The network was set up in 2004 by Pierre Omidyar, founder of eBay, and his wife Pam.  It comprises both a venture capital fund and a grant-making foundation.  The network has a strong focus on individual empowerment and is committed to market-based solutions, believing that business is one of the best mechanisms for achieving sustainable social impact. Omidyar looks to invest in projects that have potential to impact large numbers of people and that show signs of real innovation - for example, new business models or new markets.

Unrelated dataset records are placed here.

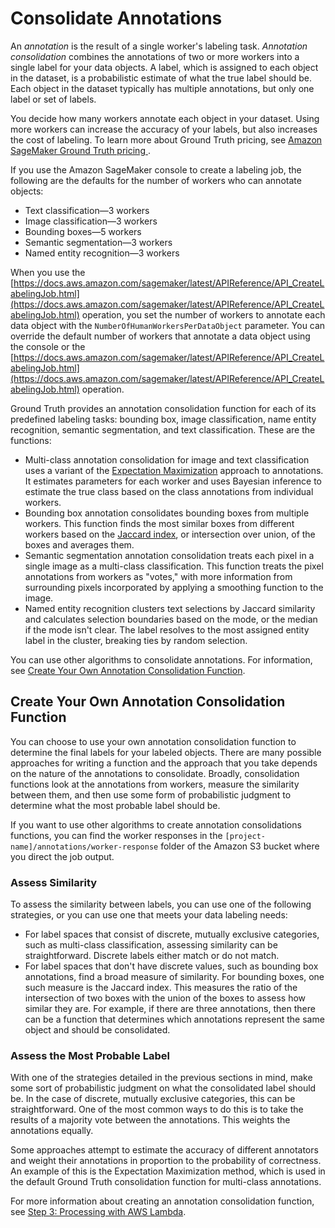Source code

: # Consolidate Annotations<a name="sms-annotation-consolidation"></a>

An *annotation* is the result of a single worker's labeling task\. *Annotation consolidation* combines the annotations of two or more workers into a single label for your data objects\. A label, which is assigned to each object in the dataset, is a probabilistic estimate of what the true label should be\. Each object in the dataset typically has multiple annotations, but only one label or set of labels\.

You decide how many workers annotate each object in your dataset\. Using more workers can increase the accuracy of your labels, but also increases the cost of labeling\. To learn more about Ground Truth pricing, see [Amazon SageMaker Ground Truth pricing ](http://aws.amazon.com/sagemaker/groundtruth/pricing/)\.

If you use the Amazon SageMaker console to create a labeling job, the following are the defaults for the number of workers who can annotate objects: 
+ Text classification—3 workers
+ Image classification—3 workers
+ Bounding boxes—5 workers
+ Semantic segmentation—3 workers
+ Named entity recognition—3 workers

When you use the [https://docs.aws.amazon.com/sagemaker/latest/APIReference/API_CreateLabelingJob.html](https://docs.aws.amazon.com/sagemaker/latest/APIReference/API_CreateLabelingJob.html) operation, you set the number of workers to annotate each data object with the `NumberOfHumanWorkersPerDataObject` parameter\. You can override the default number of workers that annotate a data object using the console or the [https://docs.aws.amazon.com/sagemaker/latest/APIReference/API_CreateLabelingJob.html](https://docs.aws.amazon.com/sagemaker/latest/APIReference/API_CreateLabelingJob.html) operation\.

Ground Truth provides an annotation consolidation function for each of its predefined labeling tasks: bounding box, image classification, name entity recognition, semantic segmentation, and text classification\. These are the functions:
+ Multi\-class annotation consolidation for image and text classification uses a variant of the [Expectation Maximization](https://en.wikipedia.org/wiki/Expectation-maximization_algorithm) approach to annotations\. It estimates parameters for each worker and uses Bayesian inference to estimate the true class based on the class annotations from individual workers\. 
+ Bounding box annotation consolidates bounding boxes from multiple workers\. This function finds the most similar boxes from different workers based on the [Jaccard index](https://en.wikipedia.org/wiki/Jaccard_index), or intersection over union, of the boxes and averages them\. 
+ Semantic segmentation annotation consolidation treats each pixel in a single image as a multi\-class classification\. This function treats the pixel annotations from workers as "votes," with more information from surrounding pixels incorporated by applying a smoothing function to the image\.
+ Named entity recognition clusters text selections by Jaccard similarity and calculates selection boundaries based on the mode, or the median if the mode isn't clear\. The label resolves to the most assigned entity label in the cluster, breaking ties by random selection\.

You can use other algorithms to consolidate annotations\. For information, see [Create Your Own Annotation Consolidation Function](#consolidation-lambda)\. 

## Create Your Own Annotation Consolidation Function<a name="consolidation-lambda"></a>

You can choose to use your own annotation consolidation function to determine the final labels for your labeled objects\. There are many possible approaches for writing a function and the approach that you take depends on the nature of the annotations to consolidate\. Broadly, consolidation functions look at the annotations from workers, measure the similarity between them, and then use some form of probabilistic judgment to determine what the most probable label should be\.

If you want to use other algorithms to create annotation consolidations functions, you can find the worker responses in the `[project-name]/annotations/worker-response` folder of the Amazon S3 bucket where you direct the job output\.

### Assess Similarity<a name="consolidation-assessing"></a>

To assess the similarity between labels, you can use one of the following strategies, or you can use one that meets your data labeling needs:
+ For label spaces that consist of discrete, mutually exclusive categories, such as multi\-class classification, assessing similarity can be straightforward\. Discrete labels either match or do not match\. 
+ For label spaces that don't have discrete values, such as bounding box annotations, find a broad measure of similarity\. For bounding boxes, one such measure is the Jaccard index\. This measures the ratio of the intersection of two boxes with the union of the boxes to assess how similar they are\. For example, if there are three annotations, then there can be a function that determines which annotations represent the same object and should be consolidated\.

### Assess the Most Probable Label<a name="consolidation-probable-label"></a>

With one of the strategies detailed in the previous sections in mind, make some sort of probabilistic judgment on what the consolidated label should be\. In the case of discrete, mutually exclusive categories, this can be straightforward\. One of the most common ways to do this is to take the results of a majority vote between the annotations\. This weights the annotations equally\. 

Some approaches attempt to estimate the accuracy of different annotators and weight their annotations in proportion to the probability of correctness\. An example of this is the Expectation Maximization method, which is used in the default Ground Truth consolidation function for multi\-class annotations\. 

For more information about creating an annotation consolidation function, see [Step 3: Processing with AWS Lambda](sms-custom-templates-step3.md)\.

So far $307 million has been committed, with $138 million going to for-profit investments and $169 million to non-profit grants. There are two broad areas of focus:

  • Access to capital: This encompasses projects around microfinance, entrepreneurship and property rights.
  • Media, markets and transparence: This encompasses projects around social media, marketplaces and government transparency. Omidyar are particularly interested in the role of journalism in ensuring accountability of governments.

Projects in the Unities States include:

  • The Sunlight Foundation - works to make information about Congress and Federal government more accessible and meaningful to citizens; created the first searchable site for all federal government contracts to monitor where money is going.
  • Global Integrity - uses quantitative and qualitative analysis to provide a scorecard tracking governance and corruption in different countries.

In the developing world, Omidyar looks to supports access to greater information and government transparency, which it views as key drivers of prosperity. The network is supporting global organizations, national partners in three African countries (Nigeria, Ghana and Kenya) and is establishing a pan-African mechanism for smaller grants. Current global projects include:

  • Ushahidi - an open source platform to report and share data in the aftermath of a crisis. Omidyar will be working to help Ushahidi to build traffic to the site and to tackle the challenge of verifying reports.
  • Infonet - a web portal that acts as an information hub for all national and devolved budgets in Kenya; currently used by NGOs, citizen groups and the media.
  • Mzalendo - a one stop shop for citizens to track the activities of parliamentarians in Kenya.
  • FrontlineSMS - a two way communication tool using laptops and mobile phones for organizations without internet access.